• _TASK BRIEF_:
Retype every entry word for word. Omit the pictures.

BEGIN RECORDS FOR THE TASK

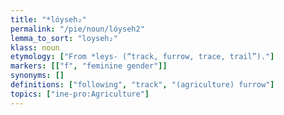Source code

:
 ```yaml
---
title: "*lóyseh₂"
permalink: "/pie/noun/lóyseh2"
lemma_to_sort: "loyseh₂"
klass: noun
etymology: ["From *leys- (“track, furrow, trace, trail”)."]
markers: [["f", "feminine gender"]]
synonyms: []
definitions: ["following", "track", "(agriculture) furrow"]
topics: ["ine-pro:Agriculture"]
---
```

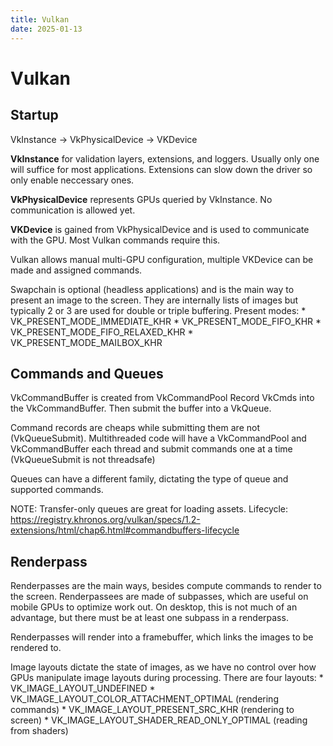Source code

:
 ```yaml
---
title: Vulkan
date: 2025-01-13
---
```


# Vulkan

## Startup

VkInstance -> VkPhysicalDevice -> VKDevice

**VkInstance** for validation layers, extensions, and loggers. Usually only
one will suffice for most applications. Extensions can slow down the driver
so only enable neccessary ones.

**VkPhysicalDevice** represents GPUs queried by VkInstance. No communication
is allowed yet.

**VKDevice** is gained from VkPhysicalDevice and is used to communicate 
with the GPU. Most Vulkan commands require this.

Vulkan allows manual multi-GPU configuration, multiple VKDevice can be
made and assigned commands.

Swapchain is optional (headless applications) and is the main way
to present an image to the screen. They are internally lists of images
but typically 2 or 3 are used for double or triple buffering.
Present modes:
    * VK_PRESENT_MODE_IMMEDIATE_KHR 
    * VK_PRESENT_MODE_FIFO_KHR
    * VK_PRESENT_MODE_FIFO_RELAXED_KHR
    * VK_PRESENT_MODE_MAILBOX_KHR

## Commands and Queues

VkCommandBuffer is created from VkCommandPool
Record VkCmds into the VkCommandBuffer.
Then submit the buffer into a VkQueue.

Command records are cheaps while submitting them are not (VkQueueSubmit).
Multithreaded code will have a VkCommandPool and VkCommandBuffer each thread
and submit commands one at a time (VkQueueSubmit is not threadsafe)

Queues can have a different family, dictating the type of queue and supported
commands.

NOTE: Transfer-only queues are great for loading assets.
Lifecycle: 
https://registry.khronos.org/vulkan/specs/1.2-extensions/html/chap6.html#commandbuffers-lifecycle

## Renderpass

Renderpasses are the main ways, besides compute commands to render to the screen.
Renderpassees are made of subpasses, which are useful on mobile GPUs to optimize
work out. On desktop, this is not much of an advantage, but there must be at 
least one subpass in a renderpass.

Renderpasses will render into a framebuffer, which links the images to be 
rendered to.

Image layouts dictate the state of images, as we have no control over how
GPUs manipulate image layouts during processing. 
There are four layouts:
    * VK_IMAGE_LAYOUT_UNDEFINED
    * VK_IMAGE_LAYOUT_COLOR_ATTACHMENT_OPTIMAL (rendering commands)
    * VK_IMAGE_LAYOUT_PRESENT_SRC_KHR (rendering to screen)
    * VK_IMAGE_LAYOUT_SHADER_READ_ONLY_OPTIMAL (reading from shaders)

END RECORDS FOR THE TASK

• _ANSWER TO THIS EXERCISE_:
Source code

:
 ```yaml
---
title: "*lóyseh₂"
permalink: "/pie/noun/lóyseh2"
lemma_to_sort: "loyseh₂"
klass: noun
etymology: ["From *leys- (“track, furrow, trace, trail”)."]
markers: [["f", "feminine gender"]]
synonyms: []
definitions: ["following", "track", "(agriculture) furrow"]
topics: ["ine-pro:Agriculture"]
---
```

Source code

:
 ```yaml
---
title: Vulkan
date: 2025-01-13
---
```


# Vulkan

## Startup

VkInstance -> VkPhysicalDevice -> VKDevice

**VkInstance** for validation layers, extensions, and loggers. Usually only
one will suffice for most applications. Extensions can slow down the driver
so only enable neccessary ones.

**VkPhysicalDevice** represents GPUs queried by VkInstance. No communication
is allowed yet.

**VKDevice** is gained from VkPhysicalDevice and is used to communicate 
with the GPU. Most Vulkan commands require this.

Vulkan allows manual multi-GPU configuration, multiple VKDevice can be
made and assigned commands.

Swapchain is optional (headless applications) and is the main way
to present an image to the screen. They are internally lists of images
but typically 2 or 3 are used for double or triple buffering.
Present modes:
    * VK_PRESENT_MODE_IMMEDIATE_KHR 
    * VK_PRESENT_MODE_FIFO_KHR
    * VK_PRESENT_MODE_FIFO_RELAXED_KHR
    * VK_PRESENT_MODE_MAILBOX_KHR

## Commands and Queues

VkCommandBuffer is created from VkCommandPool
Record VkCmds into the VkCommandBuffer.
Then submit the buffer into a VkQueue.

Command records are cheaps while submitting them are not (VkQueueSubmit).
Multithreaded code will have a VkCommandPool and VkCommandBuffer each thread
and submit commands one at a time (VkQueueSubmit is not threadsafe)

Queues can have a different family, dictating the type of queue and supported
commands.

NOTE: Transfer-only queues are great for loading assets.
Lifecycle: 
https://registry.khronos.org/vulkan/specs/1.2-extensions/html/chap6.html#commandbuffers-lifecycle

## Renderpass

Renderpasses are the main ways, besides compute commands to render to the screen.
Renderpassees are made of subpasses, which are useful on mobile GPUs to optimize
work out. On desktop, this is not much of an advantage, but there must be at 
least one subpass in a renderpass.

Renderpasses will render into a framebuffer, which links the images to be 
rendered to.

Image layouts dictate the state of images, as we have no control over how
GPUs manipulate image layouts during processing. 
There are four layouts:
    * VK_IMAGE_LAYOUT_UNDEFINED
    * VK_IMAGE_LAYOUT_COLOR_ATTACHMENT_OPTIMAL (rendering commands)
    * VK_IMAGE_LAYOUT_PRESENT_SRC_KHR (rendering to screen)
    * VK_IMAGE_LAYOUT_SHADER_READ_ONLY_OPTIMAL (reading from shaders)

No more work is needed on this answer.